Petrofac: Priced To Go?
Petrofac’s financials are decent. Its debt position looks manageable, and so does its net leverage, in spite of a recent plunge in profitability. Its order backlog is up, which indicates that the business might soon be on the right path of growth.
This oilfield services group is less cyclical than smaller oil explorers and producers, but it must carefully manage its working capital — its short-term liquidity — in order to be able to continue to pay high dividends to shareholders. Capital expenditure cuts alone won’t do the trick, in my view.
Its shares plunged at the end of 2014 as Petrofac issued a third profit warning in the wake of a tough macroeconomic landscape and a challenging outlook for projects in the North Sea. Based on the value of its assets and its trading multiples, I’d be happy to add 1.5% of Petrofac to my diversified portfolio right now.
The biggest risk? Some its trade partners, such as as Ithaca Energy, are troubled and may struggle to stay in business.
Premier Oil: Cheap, But Not A Bargain
The shares of Premier Oil are cheap, based on most metrics — but they are cheap for a a few good reasons!
Lower oil prices have been a drag on performance, of course, but then it comes a point when cyclicality is only partly to blame for this oil explorer’s problems. Its strategy — which hinges on mergers and acquisitions — could easily backfire, although options are thin on the ground in the current climate.
Moreover, its capital structure doesn’t offer reassurance.
Since early October, the value of Premier Oil has halved, so it could be an opportunistic trade, but investors should look for more evidence to bet on a sustained rally for the shares, even though Premier Oil’s valuation roared back this week after the Budget announcement. If I were to invest in any oil business with a market cap in the region of $1bn, I’d rather bet on consolidation in the oil industry than on the upside from the Budget — neither of which is a very good reason to invest in oil shares!

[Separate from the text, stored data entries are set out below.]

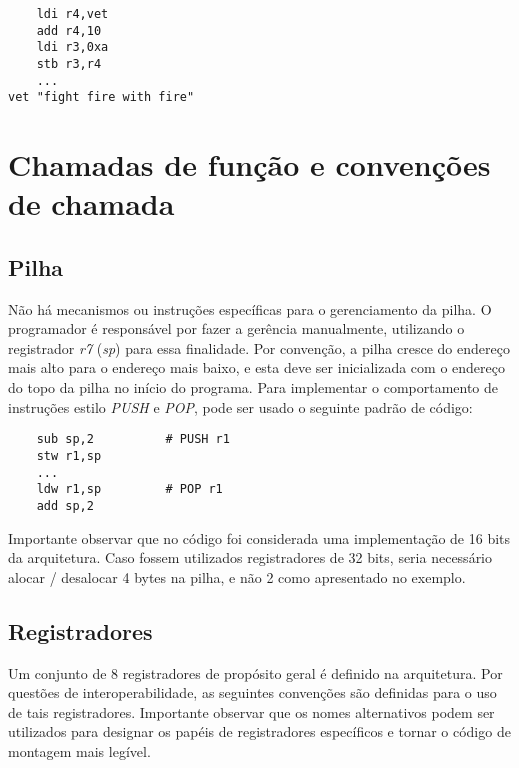 \documentclass{extreport}
\begin{document}
\begin{verbatim}
    ldi r4,vet
    add r4,10
    ldi r3,0xa
    stb r3,r4
    ...
vet "fight fire with fire"
\end{verbatim}

\section{Chamadas de função e convenções de chamada}
\label{ref:fcalls_conv}

\subsection{Pilha}
\label{ref:stack}
Não há mecanismos ou instruções específicas para o gerenciamento da pilha. O programador é responsável por fazer a gerência manualmente, utilizando o registrador \textit{r7} (\textit{sp}) para essa finalidade. Por convenção, a pilha cresce do endereço mais alto para o endereço mais baixo, e esta deve ser inicializada com o endereço do topo da pilha no início do programa. Para implementar o comportamento de instruções estilo \textit{PUSH} e \textit{POP}, pode ser usado o seguinte padrão de código:

\begin{verbatim}
    sub sp,2          # PUSH r1
    stw r1,sp
    ...
    ldw r1,sp         # POP r1
    add sp,2
\end{verbatim}

Importante observar que no código foi considerada uma implementação de 16 bits da arquitetura. Caso fossem utilizados registradores de 32 bits, seria necessário alocar / desalocar 4 bytes na pilha, e não 2 como apresentado no exemplo.

\subsection{Registradores}
\label{ref:regs}
Um conjunto de 8 registradores de propósito geral é definido na arquitetura. Por questões de interoperabilidade, as seguintes convenções são definidas para o uso de tais registradores. Importante observar que os nomes alternativos podem ser utilizados para designar os papéis de registradores específicos e tornar o código de montagem mais legível.
\end{document}
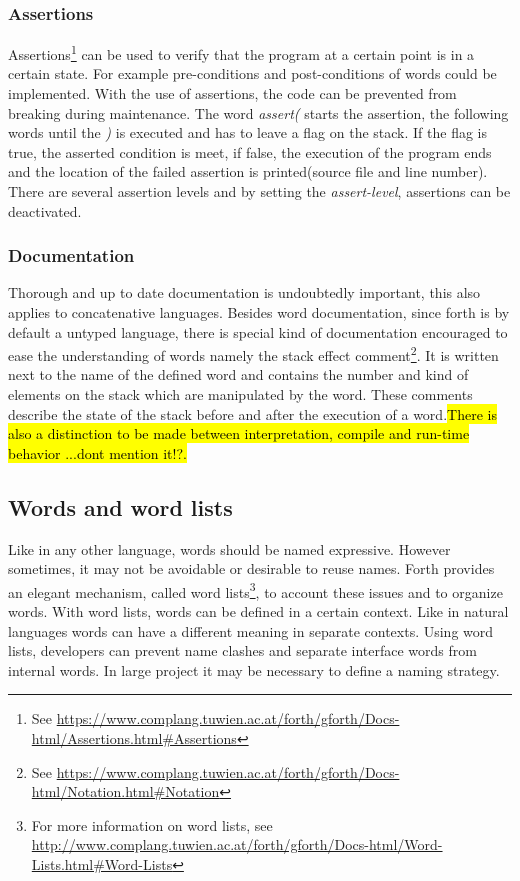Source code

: \subsubsection*{Assertions}
Assertions\footnote{See \url{https://www.complang.tuwien.ac.at/forth/gforth/Docs-html/Assertions.html\#Assertions}} can be used to verify that the program at a certain point is in a certain state. For example pre-conditions and post-conditions of words could be implemented. With the use of assertions, the code can be prevented from breaking during maintenance. The word \emph{assert(} starts the assertion, the following words until the \emph{)} is executed and has to leave a flag on the stack. If the flag is true, the asserted condition is meet, if false, the execution of the program ends and the location of the failed assertion is printed(source file and line number).\\
There are several assertion levels and by setting the \emph{assert-level}, assertions can be deactivated.

\subsubsection*{Documentation}
Thorough and up to date documentation is undoubtedly important, this also applies to concatenative languages. Besides word documentation, since forth is by default a untyped language, there is special kind of documentation encouraged to ease the understanding of words namely the stack effect comment\footnote{See \url{https://www.complang.tuwien.ac.at/forth/gforth/Docs-html/Notation.html\#Notation}}. It is written next to the name of the defined word and contains the number and kind of elements on the stack which are manipulated by the word. These comments describe the state of the stack before and after the execution of a word.\hl{There is also a distinction to be made between interpretation, compile and run-time behavior ...dont mention it!?.}

\subsection*{Words and word lists}
Like in any other language, words should be named expressive. However sometimes, it may not be avoidable or desirable to reuse names. Forth provides an elegant mechanism, called word lists\footnote{For more information on word lists, see \url{http://www.complang.tuwien.ac.at/forth/gforth/Docs-html/Word-Lists.html\#Word-Lists}}, to account these issues and to organize words. With word lists, words can be defined in a certain context. Like in natural languages words can have a different meaning in separate contexts. Using word lists, developers can prevent name clashes and separate interface words from internal words. In large project it may be necessary to define a naming strategy.

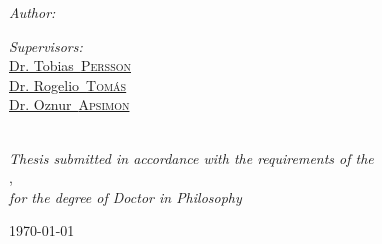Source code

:\documentclass[
11pt, %
english, %
singlespacing, %
headsepline, %
]{MastersDoctoralThesis} %
\begin{document}
\begin{titlepage}
\begin{center}
\vspace{1cm}

\begin{minipage}[t]{0.4\textwidth}
\begin{flushleft} \large
\emph{Author:}\\
\href{https://www.liverpool.ac.uk/quasar/the-quasars/felix-soubelet/}{\authorname} %
\end{flushleft}
\end{minipage}
\begin{minipage}[t]{0.4\textwidth}
\begin{flushright} \large
\emph{Supervisors:}\\
\href{https://www.researchgate.net/profile/Tobias-Persson}{Dr. Tobias~\textsc{Persson}}\\
\href{https://rtomas.web.cern.ch/rtomas/}{Dr. Rogelio~\textsc{Tom\'as}}\\
\href{https://www.liverpool.ac.uk/quasar/the-quasars/oznur-apsimon/}{Dr. Oznur~\textsc{Apsimon}}\\
\href{https://www.liverpool.ac.uk/quasar/the-quasars/carsten_welsch/}{\supname}\\
\end{flushright}
\end{minipage}
 
\vfill

\large \textit{Thesis submitted in accordance with the requirements of the\\}
\univname, \ \deptname \\
\large \textit{for the degree of Doctor in Philosophy}
 
\vfill

{\large \today}\\[4.5cm] %
 
\vfill
\end{center}
\end{titlepage}





\end{document}
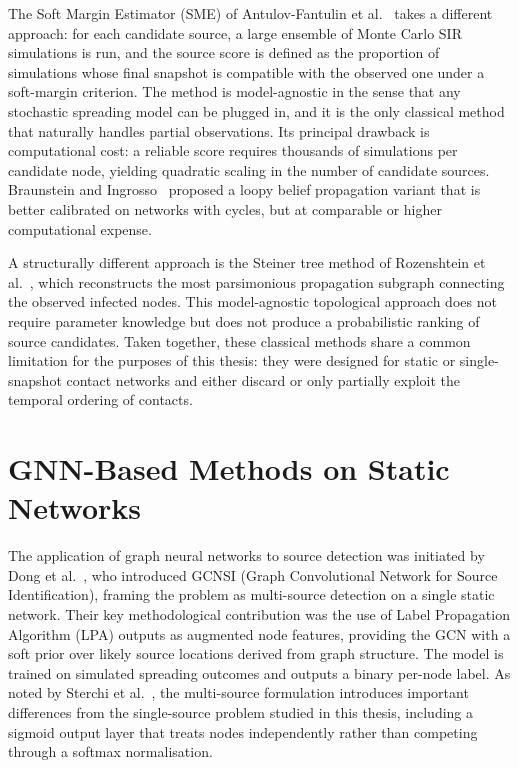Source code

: The Soft Margin Estimator (SME) of Antulov-Fantulin et al.~\cite{AntulovFantulin2015} takes a different approach: for each candidate source, a large ensemble of Monte Carlo SIR simulations is run, and the source score is defined as the proportion of simulations whose final snapshot is compatible with the observed one under a soft-margin criterion. The method is model-agnostic in the sense that any stochastic spreading model can be plugged in, and it is the only classical method that naturally handles partial observations. Its principal drawback is computational cost: a reliable score requires thousands of simulations per candidate node, yielding quadratic scaling in the number of candidate sources. Braunstein and Ingrosso~\cite{Braunstein2016} proposed a loopy belief propagation variant that is better calibrated on networks with cycles, but at comparable or higher computational expense.

A structurally different approach is the Steiner tree method of Rozenshtein et al.~\cite{Rozenshtein2016}, which reconstructs the most parsimonious propagation subgraph connecting the observed infected nodes. This model-agnostic topological approach does not require parameter knowledge but does not produce a probabilistic ranking of source candidates. Taken together, these classical methods share a common limitation for the purposes of this thesis: they were designed for static or single-snapshot contact networks and either discard or only partially exploit the temporal ordering of contacts.

\section{GNN-Based Methods on Static Networks}
\label{sec:rw-gnn-static}

The application of graph neural networks to source detection was initiated by Dong et al.~\cite{Dong2019}, who introduced GCNSI (Graph Convolutional Network for Source Identification), framing the problem as multi-source detection on a single static network. Their key methodological contribution was the use of Label Propagation Algorithm (LPA) outputs as augmented node features, providing the GCN with a soft prior over likely source locations derived from graph structure. The model is trained on simulated spreading outcomes and outputs a binary per-node label. As noted by Sterchi et al.~\cite{Sterchi2025}, the multi-source formulation introduces important differences from the single-source problem studied in this thesis, including a sigmoid output layer that treats nodes independently rather than competing through a softmax normalisation.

Tullow Oil: It Doesn’t Look Great
Tullow Oil is in dire straits, and one of the biggest problem for investors now is trust — that has gone out of the window.
The shares are down 28% year to date: managers disappointed shareholders last month when they announced they’d suspend the final dividend as Tullow said it would focus on capital allocation and cost reductions.
The board believes that Tullow and its shareholders would be better served by investing funds into the business, thus diluting shareholders’ returns, but many questions remain with regard to strategy — and no proper answers have been provided so far.
I am also concerned about its overall indebtedness. So, Tullow is a sell for me, although its assets may appeal to opportunistic buyers.